## Exercise
In the data below, find each line carrying the string "Alterar" and copy it out.

Items listed in a dataset:
_ _ _ _ _
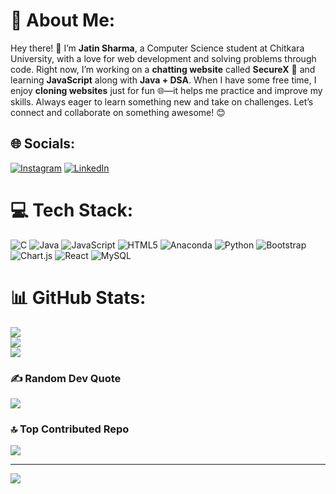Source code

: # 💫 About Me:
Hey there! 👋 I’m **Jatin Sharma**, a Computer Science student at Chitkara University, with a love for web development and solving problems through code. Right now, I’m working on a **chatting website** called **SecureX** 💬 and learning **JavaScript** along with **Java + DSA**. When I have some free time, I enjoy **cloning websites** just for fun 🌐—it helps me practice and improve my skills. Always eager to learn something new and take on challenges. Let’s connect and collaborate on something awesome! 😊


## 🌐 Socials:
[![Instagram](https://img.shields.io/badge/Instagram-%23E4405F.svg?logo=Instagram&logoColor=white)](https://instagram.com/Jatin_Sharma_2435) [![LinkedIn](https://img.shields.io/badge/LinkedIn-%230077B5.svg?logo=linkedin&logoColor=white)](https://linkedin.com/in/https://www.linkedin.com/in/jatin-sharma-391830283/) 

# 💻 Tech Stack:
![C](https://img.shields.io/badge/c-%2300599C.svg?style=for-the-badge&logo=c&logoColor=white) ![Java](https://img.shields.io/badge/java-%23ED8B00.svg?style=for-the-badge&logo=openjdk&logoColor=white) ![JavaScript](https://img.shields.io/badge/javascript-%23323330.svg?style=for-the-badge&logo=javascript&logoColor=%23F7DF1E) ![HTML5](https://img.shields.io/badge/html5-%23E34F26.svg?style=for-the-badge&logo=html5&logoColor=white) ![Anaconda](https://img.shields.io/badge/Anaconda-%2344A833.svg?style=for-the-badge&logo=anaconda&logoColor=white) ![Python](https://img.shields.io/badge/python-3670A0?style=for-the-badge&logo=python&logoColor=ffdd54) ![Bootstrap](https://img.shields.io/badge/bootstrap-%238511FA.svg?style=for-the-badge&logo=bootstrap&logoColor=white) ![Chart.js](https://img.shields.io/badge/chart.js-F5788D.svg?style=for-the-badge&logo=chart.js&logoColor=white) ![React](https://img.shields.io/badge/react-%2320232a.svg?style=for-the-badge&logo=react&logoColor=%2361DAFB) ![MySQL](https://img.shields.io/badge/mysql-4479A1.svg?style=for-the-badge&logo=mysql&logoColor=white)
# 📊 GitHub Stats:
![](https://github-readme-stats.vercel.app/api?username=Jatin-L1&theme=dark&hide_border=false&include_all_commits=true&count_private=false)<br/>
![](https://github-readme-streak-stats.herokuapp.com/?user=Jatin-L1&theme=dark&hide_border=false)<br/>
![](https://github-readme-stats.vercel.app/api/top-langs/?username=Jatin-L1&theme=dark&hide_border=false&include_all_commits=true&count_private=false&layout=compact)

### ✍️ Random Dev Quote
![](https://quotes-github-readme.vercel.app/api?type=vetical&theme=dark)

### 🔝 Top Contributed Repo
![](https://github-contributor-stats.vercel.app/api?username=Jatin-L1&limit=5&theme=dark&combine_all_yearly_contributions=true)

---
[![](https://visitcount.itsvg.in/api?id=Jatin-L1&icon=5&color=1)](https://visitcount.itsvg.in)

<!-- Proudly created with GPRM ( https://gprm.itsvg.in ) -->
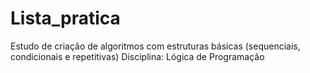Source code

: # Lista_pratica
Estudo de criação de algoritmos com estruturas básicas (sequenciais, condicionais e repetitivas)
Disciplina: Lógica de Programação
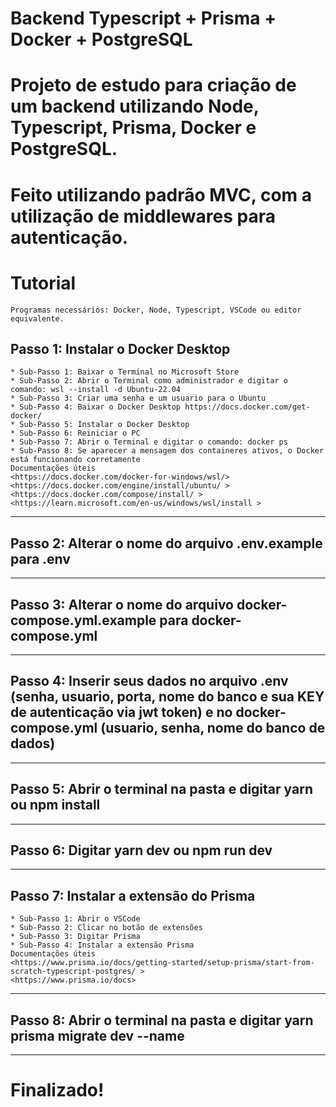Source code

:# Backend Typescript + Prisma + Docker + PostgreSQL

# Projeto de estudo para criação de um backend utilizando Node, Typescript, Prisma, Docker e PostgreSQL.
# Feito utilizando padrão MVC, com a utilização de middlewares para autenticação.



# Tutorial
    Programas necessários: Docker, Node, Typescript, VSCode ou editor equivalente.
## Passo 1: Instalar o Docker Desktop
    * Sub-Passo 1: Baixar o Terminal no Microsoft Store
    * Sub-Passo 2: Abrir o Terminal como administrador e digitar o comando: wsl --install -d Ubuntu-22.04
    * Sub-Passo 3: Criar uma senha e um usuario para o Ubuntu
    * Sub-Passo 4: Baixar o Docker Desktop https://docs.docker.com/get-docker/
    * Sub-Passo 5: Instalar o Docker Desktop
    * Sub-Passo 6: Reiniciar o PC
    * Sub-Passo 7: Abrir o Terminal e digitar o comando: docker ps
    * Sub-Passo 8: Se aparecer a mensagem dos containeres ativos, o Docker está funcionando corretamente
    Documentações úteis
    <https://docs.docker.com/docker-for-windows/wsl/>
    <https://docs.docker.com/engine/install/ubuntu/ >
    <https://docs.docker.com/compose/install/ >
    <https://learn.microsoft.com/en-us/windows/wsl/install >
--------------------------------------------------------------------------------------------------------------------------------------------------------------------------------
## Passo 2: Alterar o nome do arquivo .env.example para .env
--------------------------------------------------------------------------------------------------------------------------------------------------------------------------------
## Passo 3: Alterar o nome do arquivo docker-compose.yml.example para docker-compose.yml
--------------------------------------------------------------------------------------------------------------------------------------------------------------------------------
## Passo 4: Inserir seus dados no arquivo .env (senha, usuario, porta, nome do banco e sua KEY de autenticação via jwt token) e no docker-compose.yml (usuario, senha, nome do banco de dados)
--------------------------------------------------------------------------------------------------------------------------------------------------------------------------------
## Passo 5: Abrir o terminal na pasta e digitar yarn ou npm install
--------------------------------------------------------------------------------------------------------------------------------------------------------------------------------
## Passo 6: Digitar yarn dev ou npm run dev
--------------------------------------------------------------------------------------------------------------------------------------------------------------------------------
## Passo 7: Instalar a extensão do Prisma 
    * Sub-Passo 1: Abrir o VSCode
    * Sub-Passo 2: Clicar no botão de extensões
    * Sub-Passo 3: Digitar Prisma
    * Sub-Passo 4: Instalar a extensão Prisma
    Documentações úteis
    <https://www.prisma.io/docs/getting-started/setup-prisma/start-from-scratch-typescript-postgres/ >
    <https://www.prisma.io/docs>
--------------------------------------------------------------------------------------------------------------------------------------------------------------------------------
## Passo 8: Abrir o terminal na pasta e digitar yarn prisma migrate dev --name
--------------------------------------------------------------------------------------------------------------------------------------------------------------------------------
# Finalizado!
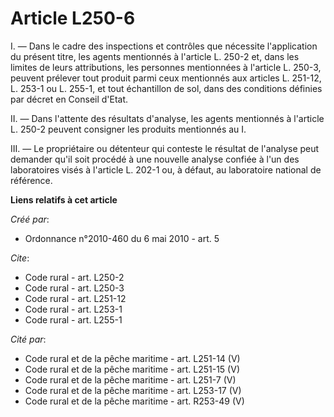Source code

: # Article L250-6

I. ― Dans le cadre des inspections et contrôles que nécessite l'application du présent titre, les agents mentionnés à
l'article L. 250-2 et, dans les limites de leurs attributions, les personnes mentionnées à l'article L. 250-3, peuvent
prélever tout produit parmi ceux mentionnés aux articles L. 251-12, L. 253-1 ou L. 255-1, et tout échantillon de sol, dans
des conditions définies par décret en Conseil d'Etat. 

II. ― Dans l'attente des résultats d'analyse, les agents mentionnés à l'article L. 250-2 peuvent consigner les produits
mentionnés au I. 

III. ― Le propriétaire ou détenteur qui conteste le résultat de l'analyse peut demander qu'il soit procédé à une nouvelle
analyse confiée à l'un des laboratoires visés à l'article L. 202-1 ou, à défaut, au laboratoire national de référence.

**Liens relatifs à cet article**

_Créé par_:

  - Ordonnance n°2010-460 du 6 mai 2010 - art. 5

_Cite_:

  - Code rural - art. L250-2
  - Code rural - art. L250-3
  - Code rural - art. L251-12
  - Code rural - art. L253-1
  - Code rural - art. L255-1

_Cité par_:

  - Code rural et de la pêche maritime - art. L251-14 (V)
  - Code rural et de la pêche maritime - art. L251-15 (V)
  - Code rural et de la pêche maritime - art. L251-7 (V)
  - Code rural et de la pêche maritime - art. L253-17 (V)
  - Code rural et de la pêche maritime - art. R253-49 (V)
_ _ _ _ _
## Exercise solution
## Passo 2: Alterar o nome do arquivo .env.example para .env
## Passo 3: Alterar o nome do arquivo docker-compose.yml.example para docker-compose.yml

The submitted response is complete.